++++ Information shown

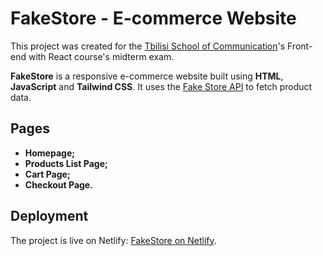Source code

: # FakeStore - E-commerce Website

This project was created for the [Tbilisi School of Communication](https://commschool.ge)'s Front-end with React course's midterm exam.

**FakeStore** is a responsive e-commerce website built using **HTML**, **JavaScript** and **Tailwind CSS**. It uses the [Fake Store API](https://fakestoreapi.com) to fetch product data.

## Pages

- **Homepage;**
- **Products List Page;**
- **Cart Page;**
- **Checkout Page.**

## Deployment

The project is live on Netlify: [FakeStore on Netlify](https://fancy-kheer-5da581.netlify.app).
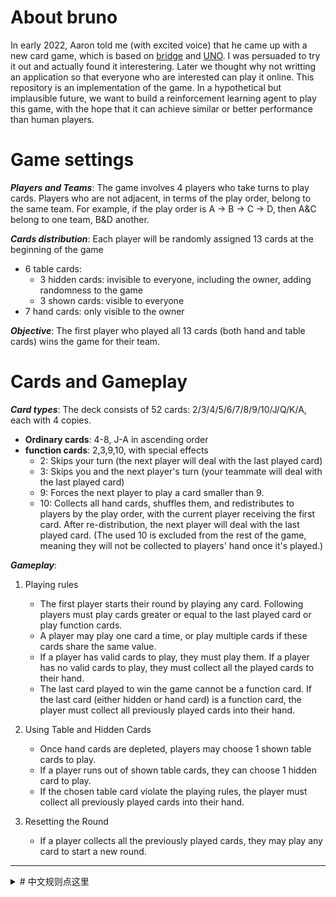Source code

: # About bruno
In early 2022, Aaron told me (with excited voice) that he came up with a new card game, which is based on [<u>br</u>idge](https://en.wikipedia.org/wiki/Contract_bridge) and [<u>UNO</u>](https://en.wikipedia.org/wiki/Uno_(card_game)). I was persuaded to try it out and actually found it interestering. Later we thought why not writting an application so that everyone who are interested can play it online. This repository is an implementation of the game. In a hypothetical but implausible future, we want to build a reinforcement learning agent to play this game, with the hope that it can achieve similar or better performance than human players.

# Game settings
***Players and Teams***:
The game involves 4 players who take turns to play cards. Players who are not adjacent, in terms of the play order, belong to the same team. For example, if the play order is A → B → C → D, then A&C belong to one team, B&D another.

***Cards distribution***: Each player will be randomly assigned 13 cards at the beginning of the game
- 6 table cards:
    - 3 hidden cards: invisible to everyone, including the owner, adding randomness to the game
    - 3 shown cards: visible to everyone
- 7 hand cards: only visible to the owner

***Objective***: The first player who played all 13 cards (both hand and table cards) wins the game for their team.


# Cards and Gameplay
***Card types***: The deck consists of 52 cards: 2/3/4/5/6/7/8/9/10/J/Q/K/A, each with 4 copies.
- **Ordinary cards**: 4-8, J-A in ascending order
- **function cards**: 2,3,9,10, with special effects
    - 2: Skips your turn (the next player will deal with the last played card)
    - 3: Skips you and the next player's turn (your teammate will deal with the last played card)
    - 9: Forces the next player to play a card smaller than 9.
    - 10: Collects all hand cards, shuffles them, and redistributes to players by the play order, with the current player receiving the first card. After re-distribution, the next player will deal with the last played card. (The used 10 is excluded from the rest of the game, meaning they will not be collected to players' hand once it's played.)
    
***Gameplay***: 
1. Playing rules
    - The first player starts their round by playing any card. Following players must play cards greater or equal to the last played card or play function cards.
    - A player may play one card a time, or play multiple cards if these cards share the same value.
    - If a player has valid cards to play, they must play them. If a player has no valid cards to play, they must collect all the played cards to their hand.
    - The last card played to win the game cannot be a function card. If the last card (either hidden or hand card) is a function card, the player must collect all previously played cards into their hand.


2. Using Table and Hidden Cards
    - Once hand cards are depleted, players may choose 1 shown table cards to play.
    - If a player runs out of shown table cards, they can choose 1 hidden card to play.
    - If the chosen table card violate the playing rules, the player must collect all previously played cards into their hand.


3. Resetting the Round
    - If a player collects all the previously played cards, they may play any card to start a new round.

<hr>
<details>
<summary>
# 中文规则点这里
</summary>
一副去掉两张Joker的扑克牌，52张

四名玩家围坐，互相对面的是一队，逆时针依次出牌，谁先出光自己所有的牌，这一队就能获胜。

每名玩家拥有三种牌，桌面上的暗牌，桌面上的明牌，手牌。 最开始，向每个玩家派发3张桌面暗牌，3张桌面明牌，剩下的都是手牌。游戏开始，出牌的规则有：

1. 除非是第一个出牌，或者是游戏重置后第一个出牌，你的出牌的数字都必须大于等于上一家出的牌。
2. 有四张功能牌，分别是2，3，9，10。2是跳过自己的出牌回合，3是跳过自己和下一家的出牌回合，跳过回合意味着下一个出牌的人要应对你本该应对的牌，9会要求下一家出小于9的牌，10会收集所有玩家的手牌并且 洗牌重新均匀发给大家，而打出的10会被排除在游戏外，之后由你的下家来应对你本该应对的牌。这四种功能牌可以在任意你的回合出，也就是不受上一家出牌限制。
3. 如果没有不小于上一家出牌的普通牌，也没有功能牌，那么就要收回场上所有的牌，并且游戏重置，你再出一张牌来开始新的一回合。
4. 必须出完手牌，才能出桌面上的明牌；必须出完桌面上的明牌，才能出桌面上的暗牌，因为你不知道暗牌是什么，所以你是任意挑选一张，翻开，然后判定出牌是否符合上述规则，如果不符合，比如说你翻开的暗牌不是 功能牌，又比上一家出牌要小，那你就要回收场上所有的牌，如规则3。
5. 所有的手牌和桌面上的明牌，在出牌时数量和花色都不重要，比如说上家出了一个黑桃4，你可以一起出方片4和梅花4，或者说上家出了两张，你可以接一张。
6. 在获胜之前，也就是打出最后一张牌时，你不能打出功能牌。如果最后一张是功能牌，那你就需要收回场上所有的牌，然后如规则3。
</details>
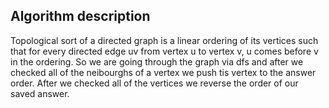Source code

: ## Algorithm description

Topological sort of a directed graph is a linear ordering of its vertices such that for every directed edge uv from vertex u to vertex v, u comes before v in the ordering. So we are going through the graph via dfs and after we checked all of the neibourghs of a vertex we push tis vertex to the answer order. After we checked all of the vertices we reverse the order of our saved answer.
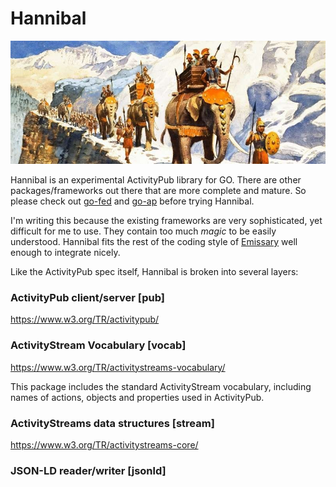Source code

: # Hannibal

<img src="https://github.com/benpate/hannibal/raw/main/meta/logo.jpg">

Hannibal is an experimental ActivityPub library for GO. There are other packages/frameworks out there that are more complete and mature. So please check out [go-fed](https://github.com/go-fed) and [go-ap](https://github.com/go-ap) before trying Hannibal.

I'm writing this because the existing frameworks are very sophisticated, yet difficult for me to use.  They contain too much *magic* to be easily understood.  Hannibal fits the rest of the coding style of [Emissary](https://github.com/EmissarySocial/emissary) well enough to integrate nicely.

Like the ActivityPub spec itself, Hannibal is broken into several layers:

### ActivityPub client/server [pub]
https://www.w3.org/TR/activitypub/

### ActivityStream Vocabulary [vocab]
https://www.w3.org/TR/activitystreams-vocabulary/

This package includes the standard ActivityStream
vocabulary, including names of actions, objects and 
properties used in ActivityPub. 

### ActivityStreams data structures [stream]
https://www.w3.org/TR/activitystreams-core/

### JSON-LD reader/writer [jsonld]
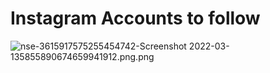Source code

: # Instagram Accounts to follow

[]()

![nse-3615917575255454742-Screenshot 2022-03-135855890674659941912.png.png](Instagram%20Accounts%20to%20follow%20bbb53fbef049430f88c3b7df5318c4fd/nse-3615917575255454742-Screenshot_2022-03-135855890674659941912.png.png)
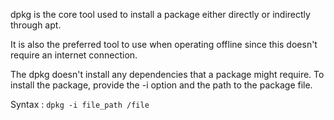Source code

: 
dpkg is the core tool used to install a package either directly or indirectly through apt.

It is also the preferred tool to use when operating offline since this doesn't require an internet connection.

The dpkg doesn't install any dependencies that a package might require. To install the package, provide the -i option and the path to the package file.

Syntax : `dpkg -i file_path /file`
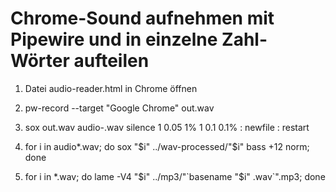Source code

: Chrome-Sound aufnehmen mit Pipewire und in einzelne Zahl-Wörter aufteilen
=========================================================================

1. Datei audio-reader.html in Chrome öffnen

2. pw-record --target "Google Chrome" out.wav

3. sox out.wav audio-.wav silence 1 0.05 1% 1 0.1 0.1% : newfile : restart

4. for i in audio*.wav; do sox "$i" ../wav-processed/"$i" bass +12 norm; done

4. for i in *.wav; do lame -V4 "$i" ../mp3/"`basename "$i" .wav`".mp3; done

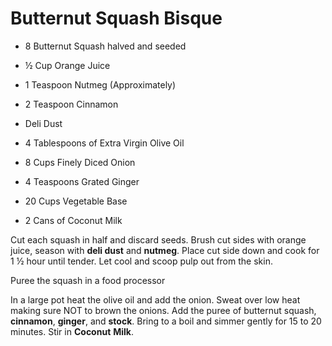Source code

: # Butternut Squash Bisque

* 
  8 Butternut Squash halved and seeded

* ½ Cup Orange Juice
* 1 Teaspoon Nutmeg \(Approximately\)
* 2 Teaspoon Cinnamon 
* Deli Dust
* 4 Tablespoons of Extra Virgin Olive Oil
* 8 Cups Finely Diced Onion
* 4 Teaspoons Grated Ginger
* 20 Cups Vegetable Base
* 2 Cans of Coconut Milk

Cut each squash in half and discard seeds. Brush cut sides with orange juice, season with **deli dust** and **nutmeg**. Place cut side down and cook for 1 ½ hour until tender. Let cool and scoop pulp out from the skin.

Puree the squash in a food processor

In a large pot heat the olive oil and add the onion. Sweat over low heat making sure NOT to brown the onions. Add the puree of butternut squash, **cinnamon**, **ginger**, and **stock**.  Bring to a boil and simmer gently for 15 to 20 minutes. Stir in **Coconut** **Milk**.



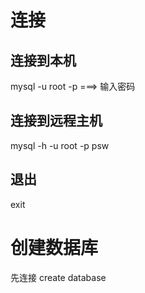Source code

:# 连接
## 连接到本机
mysql -u root -p ===> 输入密码
## 连接到远程主机
mysql -h<ip> -u root -p psw
## 退出
exit

# 创建数据库
先连接
create database <name>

++++++++

* Exercise details: Find the line with "The dpkg doesn't" in the data above, and from there retype each line exactly through the line with "of Coconut Milk", skipping the pictures along the way.

* Answer to the problem:
The dpkg doesn't install any dependencies that a package might require. To install the package, provide the -i option and the path to the package file.

Syntax : `dpkg -i file_path /file`
Source code

: Chrome-Sound aufnehmen mit Pipewire und in einzelne Zahl-Wörter aufteilen
=========================================================================

1. Datei audio-reader.html in Chrome öffnen

2. pw-record --target "Google Chrome" out.wav

3. sox out.wav audio-.wav silence 1 0.05 1% 1 0.1 0.1% : newfile : restart

4. for i in audio*.wav; do sox "$i" ../wav-processed/"$i" bass +12 norm; done

4. for i in *.wav; do lame -V4 "$i" ../mp3/"`basename "$i" .wav`".mp3; done

Source code

: # Butternut Squash Bisque

* 
  8 Butternut Squash halved and seeded

* ½ Cup Orange Juice
* 1 Teaspoon Nutmeg \(Approximately\)
* 2 Teaspoon Cinnamon 
* Deli Dust
* 4 Tablespoons of Extra Virgin Olive Oil
* 8 Cups Finely Diced Onion
* 4 Teaspoons Grated Ginger
* 20 Cups Vegetable Base
* 2 Cans of Coconut Milk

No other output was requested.